Start of Block
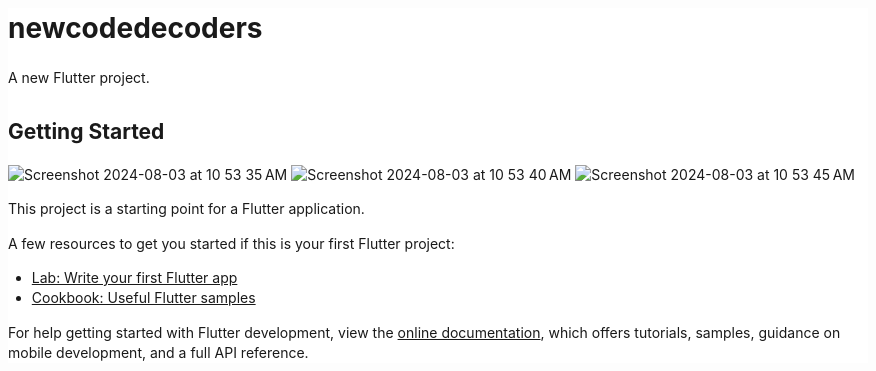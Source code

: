 # newcodedecoders

A new Flutter project.

## Getting Started

<img width="1440" alt="Screenshot 2024-08-03 at 10 53 35 AM" src="https://github.com/user-attachments/assets/734269f5-de41-4bea-b823-49d9d158adee">
<img width="1440" alt="Screenshot 2024-08-03 at 10 53 40 AM" src="https://github.com/user-attachments/assets/64a3ea5a-8b77-4b1e-b349-b0f6aa231854">
<img width="1440" alt="Screenshot 2024-08-03 at 10 53 45 AM" src="https://github.com/user-attachments/assets/54e99136-dd2f-469f-9fa2-f852a2cf8a1b">

This project is a starting point for a Flutter application.

A few resources to get you started if this is your first Flutter project:

- [Lab: Write your first Flutter app](https://docs.flutter.dev/get-started/codelab)
- [Cookbook: Useful Flutter samples](https://docs.flutter.dev/cookbook)

For help getting started with Flutter development, view the
[online documentation](https://docs.flutter.dev/), which offers tutorials,
samples, guidance on mobile development, and a full API reference.
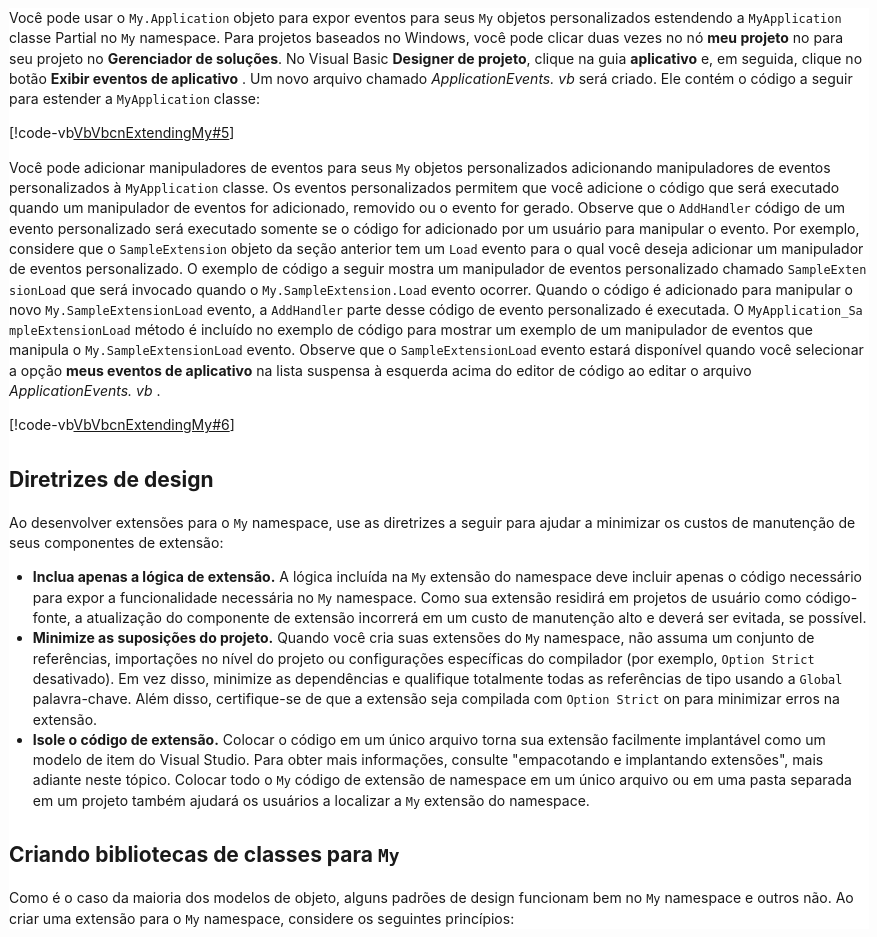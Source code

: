 Você pode usar o `My.Application` objeto para expor eventos para seus `My` objetos personalizados estendendo a `MyApplication` classe Partial no `My` namespace. Para projetos baseados no Windows, você pode clicar duas vezes no nó **meu projeto** no para seu projeto no **Gerenciador de soluções**. No Visual Basic **Designer de projeto**, clique na guia **aplicativo** e, em seguida, clique no botão **Exibir eventos de aplicativo** . Um novo arquivo chamado *ApplicationEvents. vb* será criado. Ele contém o código a seguir para estender a `MyApplication` classe:

[!code-vb[VbVbcnExtendingMy#5](~/samples/snippets/visualbasic/VS_Snippets_VBCSharp/VbVbcnExtendingMy/VB/Class1.vb#5)]

Você pode adicionar manipuladores de eventos para seus `My` objetos personalizados adicionando manipuladores de eventos personalizados à `MyApplication` classe. Os eventos personalizados permitem que você adicione o código que será executado quando um manipulador de eventos for adicionado, removido ou o evento for gerado. Observe que o `AddHandler` código de um evento personalizado será executado somente se o código for adicionado por um usuário para manipular o evento. Por exemplo, considere que o `SampleExtension` objeto da seção anterior tem um `Load` evento para o qual você deseja adicionar um manipulador de eventos personalizado. O exemplo de código a seguir mostra um manipulador de eventos personalizado chamado `SampleExtensionLoad` que será invocado quando o `My.SampleExtension.Load` evento ocorrer. Quando o código é adicionado para manipular o novo `My.SampleExtensionLoad` evento, a `AddHandler` parte desse código de evento personalizado é executada. O `MyApplication_SampleExtensionLoad` método é incluído no exemplo de código para mostrar um exemplo de um manipulador de eventos que manipula o `My.SampleExtensionLoad` evento. Observe que o `SampleExtensionLoad` evento estará disponível quando você selecionar a opção **meus eventos de aplicativo** na lista suspensa à esquerda acima do editor de código ao editar o arquivo *ApplicationEvents. vb* .

[!code-vb[VbVbcnExtendingMy#6](~/samples/snippets/visualbasic/VS_Snippets_VBCSharp/VbVbcnExtendingMy/VB/Class1.vb#6)]

## <a name="design-guidelines"></a>Diretrizes de design

Ao desenvolver extensões para o `My` namespace, use as diretrizes a seguir para ajudar a minimizar os custos de manutenção de seus componentes de extensão:

- **Inclua apenas a lógica de extensão.** A lógica incluída na `My` extensão do namespace deve incluir apenas o código necessário para expor a funcionalidade necessária no `My` namespace. Como sua extensão residirá em projetos de usuário como código-fonte, a atualização do componente de extensão incorrerá em um custo de manutenção alto e deverá ser evitada, se possível.
- **Minimize as suposições do projeto.** Quando você cria suas extensões do `My` namespace, não assuma um conjunto de referências, importações no nível do projeto ou configurações específicas do compilador (por exemplo, `Option Strict` desativado). Em vez disso, minimize as dependências e qualifique totalmente todas as referências de tipo usando a `Global` palavra-chave. Além disso, certifique-se de que a extensão seja compilada com `Option Strict` on para minimizar erros na extensão.
- **Isole o código de extensão.** Colocar o código em um único arquivo torna sua extensão facilmente implantável como um modelo de item do Visual Studio. Para obter mais informações, consulte "empacotando e implantando extensões", mais adiante neste tópico. Colocar todo o `My` código de extensão de namespace em um único arquivo ou em uma pasta separada em um projeto também ajudará os usuários a localizar a `My` extensão do namespace.

## <a name="designing-class-libraries-for-my"></a>Criando bibliotecas de classes para `My`

Como é o caso da maioria dos modelos de objeto, alguns padrões de design funcionam bem no `My` namespace e outros não. Ao criar uma extensão para o `My` namespace, considere os seguintes princípios:
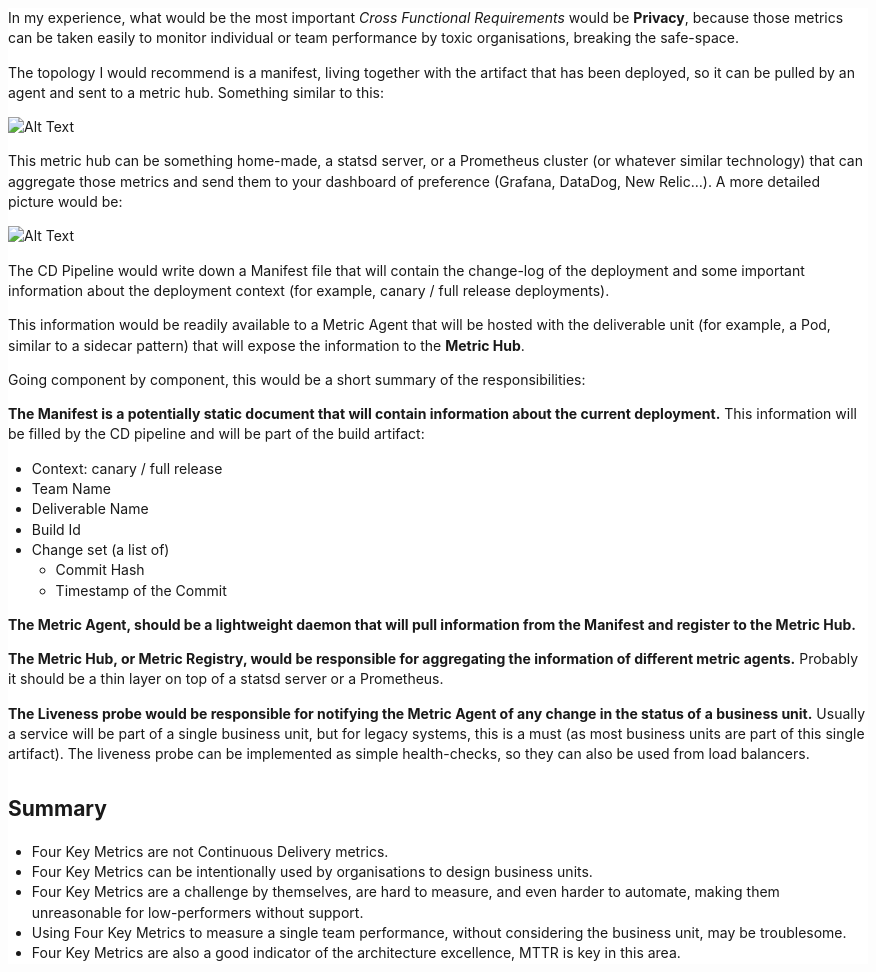 In my experience, what would be the most important *Cross Functional Requirements* would be **Privacy**, because those metrics can be taken easily to monitor individual or team performance by toxic organisations, breaking the safe-space.

The topology I would recommend is a manifest, living together with the artifact that has been deployed, so it can be pulled by an agent and sent to a metric hub. Something similar to this:

![Alt Text](https://dev-to-uploads.s3.amazonaws.com/i/u4rn0necsh5zo6243rks.png)

This metric hub can be something home-made, a statsd server, or a Prometheus cluster (or whatever similar technology) that can aggregate those metrics and send them to your dashboard of preference (Grafana, DataDog, New Relic…). A more detailed picture would be:

![Alt Text](https://dev-to-uploads.s3.amazonaws.com/i/0i92hhoizrejhssip7my.png)

The CD Pipeline would write down a Manifest file that will contain the change-log of the deployment and some important information about the deployment context (for example, canary / full release deployments). 

This information would be readily available to a Metric Agent that will be hosted with the deliverable unit (for example, a Pod, similar to a sidecar pattern) that will expose the information to the **Metric Hub**.

Going component by component, this would be a short summary of the responsibilities:

**The Manifest is a potentially static document that will contain information about the current deployment.** This information will be filled by the CD pipeline and will be part of the build artifact:
* Context: canary / full release
* Team Name
* Deliverable Name
* Build Id
* Change set (a list of)
  * Commit Hash
  * Timestamp of the Commit

**The Metric Agent, should be a lightweight daemon that will pull information from the Manifest and register to the Metric Hub.**

**The Metric Hub, or Metric Registry, would be responsible for aggregating the information of different metric agents.** Probably it should be a thin layer on top of a statsd server or a Prometheus.

**The Liveness probe would be responsible for notifying the Metric Agent of any change in the status of a business unit.** Usually a service will be part of a single business unit, but for legacy systems, this is a must (as most business units are part of this single artifact). The liveness probe can be implemented as simple health-checks, so they can also be used from load balancers.

## Summary

* Four Key Metrics are not Continuous Delivery metrics.
* Four Key Metrics can be intentionally used by organisations to design business units.
* Four Key Metrics are a challenge by themselves, are hard to measure, and even harder to automate, making them unreasonable for low-performers without support.
* Using Four Key Metrics to measure a single team performance, without considering the business unit, may be troublesome.
* Four Key Metrics are also a good indicator of the architecture excellence, MTTR is key in this area.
End of Block
TASK REQUIREMENTS: Take exactly the lines from the one containing "Context: canary / full release" through the one containing "the Metric Hub.**" in the data above, and output them with nothing added.

SOLUTION FOR THIS TASK:
* Context: canary / full release
* Team Name
* Deliverable Name
* Build Id
* Change set (a list of)
  * Commit Hash
  * Timestamp of the Commit

**The Metric Agent, should be a lightweight daemon that will pull information from the Manifest and register to the Metric Hub.**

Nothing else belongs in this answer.